BEGIN
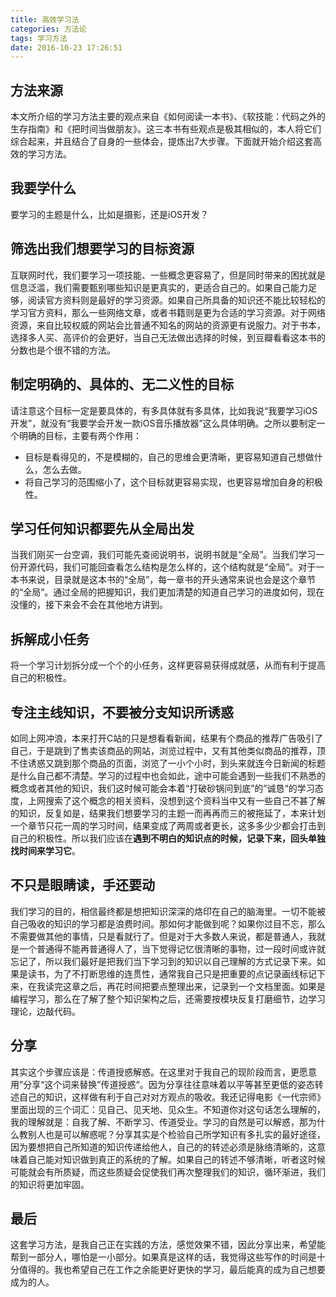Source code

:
 ```yaml
---
title: 高效学习法
categories: 方法论
tags: 学习方法
date: 2016-10-23 17:26:51
---
```



## 方法来源
本文所介绍的学习方法主要的观点来自《如何阅读一本书》、《软技能：代码之外的生存指南》和《把时间当做朋友》。这三本书有些观点是极其相似的，本人将它们综合起来，并且结合了自身的一些体会，提炼出7大步骤。下面就开始介绍这套高效的学习方法。

## 我要学什么
要学习的主题是什么，比如是摄影，还是iOS开发？

## 筛选出我们想要学习的目标资源
互联网时代，我们要学习一项技能、一些概念更容易了，但是同时带来的困扰就是信息泛滥，我们需要甄别哪些知识是更真实的，更适合自己的。如果自己能力足够，阅读官方资料则是最好的学习资源。如果自己所具备的知识还不能比较轻松的学习官方资料，那么一些网络文章，或者书籍则是更为合适的学习资源。对于网络资源，来自比较权威的网站会比普通不知名的网站的资源更有说服力。对于书本，选择多人买、高评价的会更好，当自己无法做出选择的时候，到豆瓣看看这本书的分数也是个很不错的方法。

## 制定明确的、具体的、无二义性的目标
请注意这个目标一定是要具体的，有多具体就有多具体，比如我说“我要学习iOS开发”，就没有“我要学会开发一款iOS音乐播放器”这么具体明确。之所以要制定一个明确的目标，主要有两个作用：

 - 目标是看得见的，不是模糊的，自己的思维会更清晰，更容易知道自己想做什么，怎么去做。
 - 将自己学习的范围缩小了，这个目标就更容易实现，也更容易增加自身的积极性。

## 学习任何知识都要先从全局出发
当我们刚买一台空调，我们可能先查阅说明书，说明书就是“全局”。当我们学习一份开源代码，我们可能回查看怎么结构是怎么样的，这个结构就是“全局”。对于一本书来说，目录就是这本书的“全局”，每一章书的开头通常来说也会是这个章节的“全局”。通过全局的把握知识，我们更加清楚的知道自己学习的进度如何，现在没懂的，接下来会不会在其他地方讲到。

## 拆解成小任务
将一个学习计划拆分成一个个的小任务，这样更容易获得成就感，从而有利于提高自己的积极性。

## 专注主线知识，不要被分支知识所诱惑
如同上网冲浪，本来打开C站的只是想看看新闻，结果有个商品的推荐广告吸引了自己，于是跳到了售卖该商品的网站，浏览过程中，又有其他类似商品的推荐，顶不住诱惑又跳到那个商品的页面，浏览了一小个小时，到头来就连今日新闻的标题是什么自己都不清楚。学习的过程中也会如此，途中可能会遇到一些我们不熟悉的概念或者其他的知识，我们这时候可能会本着“打破砂锅问到底”的”诚恳“的学习态度，上网搜索了这个概念的相关资料，没想到这个资料当中又有一些自己不甚了解的知识，反复如是，结果我们想要学习的主题一而再再而三的被拖延了，本来计划一个章节只花一周的学习时间，结果变成了两周或者更长，这多多少少都会打击到自己的积极性。所以我们应该在**遇到不明白的知识点的时候，记录下来，回头单独找时间来学习它**。

## 不只是眼睛读，手还要动
我们学习的目的，相信最终都是想把知识深深的烙印在自己的脑海里。一切不能被自己吸收的知识的学习都是浪费时间。那如何才能做到呢？如果你过目不忘，那么不需要做其他的事情，只是看就行了。但是对于大多数人来说，都是普通人，我就是一个普通得不能再普通得人了，当下觉得记忆很清晰的事物，过一段时间或许就忘记了，所以我们最好是把我们当下学习到的知识以自己理解的方式记录下来。如果是读书，为了不打断思维的连贯性，通常我自己只是把重要的点记录画线标记下来，在我读完这章之后，再花时间把要点整理出来，记录到一个文档里面。如果是编程学习，那么在了解了整个知识架构之后，还需要按模块反复打磨细节，边学习理论，边敲代码。


## 分享
其实这个步骤应该是：传道授惑解惑。在这里对于我自己的现阶段而言，更愿意用”分享“这个词来替换”传道授惑“。因为分享往往意味着以平等甚至更低的姿态转述自己的知识，这样做有利于自己对对方观点的吸收。我还记得电影《一代宗师》里面出现的三个词汇：见自己、见天地、见众生。不知道你对这句话怎么理解的，我的理解就是：自我了解、不断学习、传道受业。学习的自然是可以解惑，那为什么教别人也是可以解惑呢？分享其实是个检验自己所学知识有多扎实的最好途径，因为要想把自己所知道的知识传递给他人，自己的的转述必须是脉络清晰的，这意味着自己能对知识做到真正的系统的了解。如果自己的转述不够清晰，听者这时候可能就会有所质疑，而这些质疑会促使我们再次整理我们的知识，循环渐进，我们的知识将更加牢固。

## 最后
这套学习方法，是我自己正在实践的方法，感觉效果不错，因此分享出来，希望能帮到一部分人，哪怕是一小部分。如果真是这样的话，我觉得这些写作的时间是十分值得的。我也希望自己在工作之余能更好更快的学习，最后能真的成为自己想要成为的人。
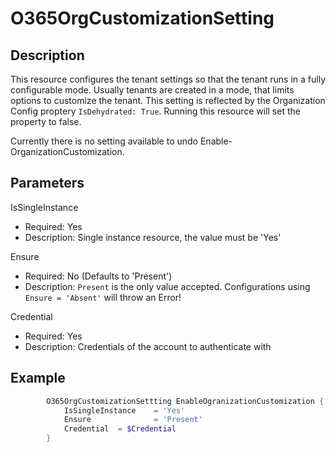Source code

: # O365OrgCustomizationSetting

## Description

This resource configures the tenant settings so that the tenant runs in a fully
configurable mode. Usually tenants are created in a mode, that limits options to
customize the tenant. This setting is reflected by the Organization Config proptery
`IsDehydrated: True`.
Running this resource will set the property to false.

Currently there is no setting available to undo Enable-OrganizationCustomization.

## Parameters

IsSingleInstance

- Required: Yes
- Description: Single instance resource, the value must be 'Yes'

Ensure

- Required: No (Defaults to 'Present')
- Description: `Present` is the only value accepted.
  Configurations using `Ensure = 'Absent'` will throw an Error!

Credential

- Required: Yes
- Description: Credentials of the account to authenticate with

## Example

```PowerShell
        O365OrgCustomizationSettting EnableOgranizationCustomization {
            IsSingleInstance    = 'Yes'
            Ensure              = 'Present'
            Credential  = $Credential
        }
```
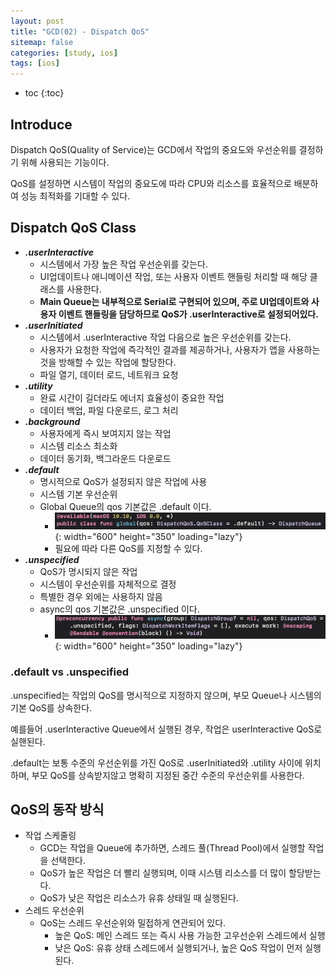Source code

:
 ```yaml
---
layout: post
title: "GCD(02) - Dispatch QoS"
sitemap: false
categories: [study, ios]
tags: [ios]
---
```


* toc
{:toc}

## Introduce
Dispatch QoS(Quality of Service)는 GCD에서 작업의 중요도와 우선순위를 결정하기 위해 사용되는 기능이다.

QoS를 설정하면 시스템이 작업의 중요도에 따라 CPU와 리소스를 효율적으로 배분하여 성능 최적화를 기대할 수 있다.

## Dispatch QoS Class
* ***.userInteractive***
  * 시스템에서 가장 높은 작업 우선순위를 갖는다.
  * UI업데이트나 애니메이션 작업, 또는 사용자 이벤트 핸들링 처리할 때 해당 클래스를 사용한다.
  * **Main Queue는 내부적으로 Serial로 구현되어 있으며, 주로 UI업데이트와 사용자 이벤트 핸들링을 담당하므로 QoS가 .userInteractive로 설정되어있다.**
* ***.userInitiated***
  * 시스템에서 .userInteractive 작업 다음으로 높은 우선순위를 갖는다.
  * 사용자가 요청한 작업에 즉각적인 결과를 제공하거나, 사용자가 앱을 사용하는 것을 방해할 수 있는 작업에 할당한다.
  * 파일 열기, 데이터 로드, 네트워크 요청
* ***.utility***
  * 완료 시간이 길더라도 에너지 효율성이 중요한 작업
  * 데이터 백업, 파일 다운로드, 로그 처리
* ***.background***
  * 사용자에게 즉시 보여지지 않는 작업
  * 시스템 리소스 최소화
  * 데이터 동기화, 백그라운드 다운로드
* ***.default***
  * 명시적으로 QoS가 설정되지 않은 작업에 사용
  * 시스템 기본 우선순위
  * Global Queue의 qos 기본값은 .default 이다.
    * ![Memory-structure image](/assets/img/blog/ios/dispatch_qos_image02.png){: width="600" height="350" loading="lazy"}
    * 필요에 따라 다른 QoS를 지정할 수 있다.
* ***.unspecified***
  * QoS가 명시되지 않은 작업
  * 시스템이 우선순위를 자체적으로 결정
  * 특별한 경우 외에는 사용하지 않음
  * async의 qos 기본값은 .unspecified 이다.
    * ![Memory-structure image](/assets/img/blog/ios/dispatch_qos_image03.png){: width="600" height="350" loading="lazy"}

### .default vs .unspecified
.unspecified는 작업의 QoS를 명시적으로 지정하지 않으며, 부모 Queue나 시스템의 기본 QoS를 상속한다. 

예를들어 .userInteractive Queue에서 실행된 경우, 작업은 userInteractive QoS로 실핸된다.

.default는 보통 수준의 우선순위를 가진 QoS로 .userInitiated와 .utility 사이에 위치하며, 부모 QoS를 상속받지않고 명확히 지정된 중간 수준의 우선순위를 사용한다.

## QoS의 동작 방식
* 작업 스케줄링
  * GCD는 작업을 Queue에 추가하면, 스레드 풀(Thread Pool)에서 실행할 작업을 선택한다.
  * QoS가 높은 작업은 더 빨리 실행되며, 이때 시스템 리소스를 더 많이 할당받는다.
  * QoS가 낮은 작업은 리소스가 유휴 상태일 때 실행된다.
* 스레드 우선순위
  * QoS는 스레드 우선순위와 밀접하게 연관되어 있다.
    * 높은 QoS: 메인 스레드 또는 즉시 사용 가능한 고우선순위 스레드에서 실행
    * 낮은 QoS: 유휴 상태 스레드에서 실행되거나, 높은 QoS 작업이 먼저 실행된다.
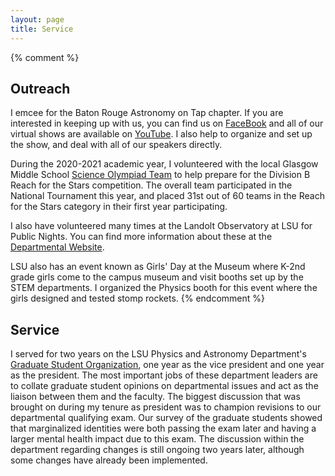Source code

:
 ```yaml
---
layout: page
title: Service
---
```



{% comment %}
## Outreach

I emcee for the Baton Rouge Astronomy on Tap chapter. If you are interested in keeping up with us, you can find us on [FaceBook](https://www.facebook.com/aotbatonrouge/) and all of our virtual shows are available on [YouTube](https://www.youtube.com/c/AoTBR). I also help to organize and set up the show, and deal with all of our speakers directly.

During the 2020-2021 academic year, I volunteered with the local Glasgow Middle School [Science Olympiad Team](https://scioly.org/wiki/index.php/Glasgow_Middle_School_(Louisiana)) to help prepare for the Division B Reach for the Stars competition. The overall team participated in the National Tournament this year, and placed 31st out of 60 teams in the Reach for the Stars category in their first year participating.

I also have volunteered many times at the Landolt Observatory at LSU for Public Nights. You can find more information about these at the [Departmental Website](https://www.lsu.edu/physics/about/observatory.php).

LSU also has an event known as Girls' Day at the Museum where K-2nd grade girls come to the campus museum and visit booths set up by the STEM departments. I organized the Physics booth for this event where the girls designed and tested stomp rockets.
{% endcomment %}


## Service

I served for two years on the LSU Physics and Astronomy Department's [Graduate Student Organization](https://physgradorg.wixsite.com/mysite), one year as the vice president and one year as the president. The most important jobs of these department leaders are to collate graduate student opinions on departmental issues and act as the liaison between them and the faculty. The biggest discussion that was brought on during my tenure as president was to champion revisions to our departmental qualifying exam. Our survey of the graduate students showed that marginalized identities were both passing the exam later and having a larger mental health impact due to this exam. The discussion within the department regarding changes is still ongoing two years later, although some changes have already been implemented.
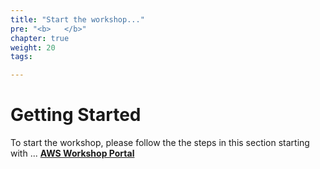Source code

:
 ```yaml
---
title: "Start the workshop..."
pre: "<b>   </b>"
chapter: true
weight: 20
tags:

---
```


# Getting Started


To start the workshop, please follow the the steps in this section starting with ...
[**AWS Workshop Portal**](/020_prerequisites/portal/)


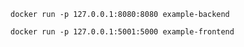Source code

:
 ```shell
docker run -p 127.0.0.1:8080:8080 example-backend
```

```shell
docker run -p 127.0.0.1:5001:5000 example-frontend
```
END
## Work required
The lines to copy are those in the listing that contain the word "blog".

## Output of the task
    * ![Memory-structure image](/assets/img/blog/ios/dispatch_qos_image02.png){: width="600" height="350" loading="lazy"}
    * ![Memory-structure image](/assets/img/blog/ios/dispatch_qos_image03.png){: width="600" height="350" loading="lazy"}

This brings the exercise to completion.